### RECORDED INFORMATION

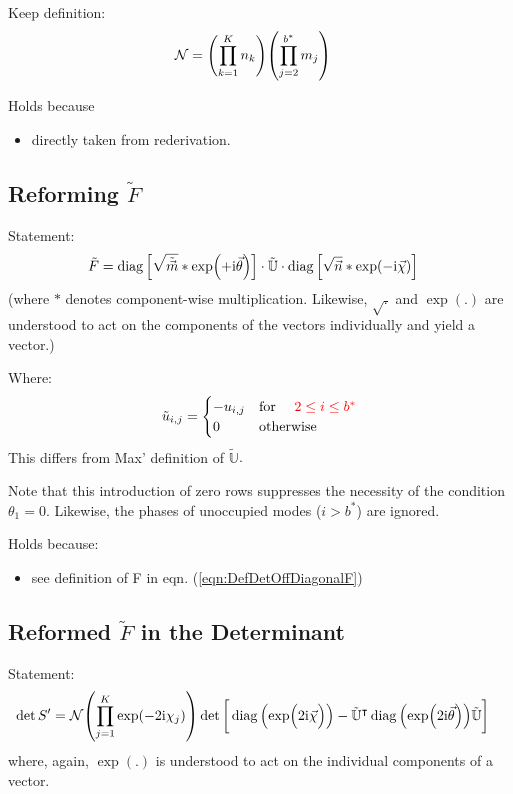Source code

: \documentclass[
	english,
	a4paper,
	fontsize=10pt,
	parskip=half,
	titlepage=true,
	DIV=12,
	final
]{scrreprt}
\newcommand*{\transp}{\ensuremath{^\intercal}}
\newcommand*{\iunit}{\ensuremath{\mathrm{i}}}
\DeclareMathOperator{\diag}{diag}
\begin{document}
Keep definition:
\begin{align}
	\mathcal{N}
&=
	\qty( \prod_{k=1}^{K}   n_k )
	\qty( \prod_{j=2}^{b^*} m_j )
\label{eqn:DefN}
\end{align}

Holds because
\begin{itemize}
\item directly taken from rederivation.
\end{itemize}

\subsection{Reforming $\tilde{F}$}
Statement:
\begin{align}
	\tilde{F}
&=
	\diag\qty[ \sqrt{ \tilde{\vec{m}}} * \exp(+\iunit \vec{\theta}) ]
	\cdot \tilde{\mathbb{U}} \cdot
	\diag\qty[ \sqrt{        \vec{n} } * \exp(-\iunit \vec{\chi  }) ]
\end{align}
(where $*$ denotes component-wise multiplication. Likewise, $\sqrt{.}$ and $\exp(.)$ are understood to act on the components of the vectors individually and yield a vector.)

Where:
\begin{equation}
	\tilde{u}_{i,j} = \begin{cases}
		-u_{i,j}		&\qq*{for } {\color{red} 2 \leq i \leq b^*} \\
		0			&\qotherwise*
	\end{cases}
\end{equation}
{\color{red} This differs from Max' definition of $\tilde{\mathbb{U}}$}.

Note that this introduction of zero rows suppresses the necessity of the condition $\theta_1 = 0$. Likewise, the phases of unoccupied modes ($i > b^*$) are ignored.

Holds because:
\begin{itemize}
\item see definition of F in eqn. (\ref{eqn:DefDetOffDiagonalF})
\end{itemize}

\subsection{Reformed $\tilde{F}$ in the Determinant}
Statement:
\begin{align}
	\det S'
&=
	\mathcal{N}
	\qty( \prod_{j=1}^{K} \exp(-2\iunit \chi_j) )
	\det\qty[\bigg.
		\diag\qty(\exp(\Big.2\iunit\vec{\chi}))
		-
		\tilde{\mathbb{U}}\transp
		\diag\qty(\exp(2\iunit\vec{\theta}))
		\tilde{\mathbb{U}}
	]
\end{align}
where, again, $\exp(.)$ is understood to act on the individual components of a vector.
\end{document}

######

**EXERCISE GOAL**
Every line above in which the word "mathbb" is present must be copied into the answer.

**ANSWER SECTION**
	\cdot \tilde{\mathbb{U}} \cdot
{\color{red} This differs from Max' definition of $\tilde{\mathbb{U}}$}.
		\tilde{\mathbb{U}}\transp
		\tilde{\mathbb{U}}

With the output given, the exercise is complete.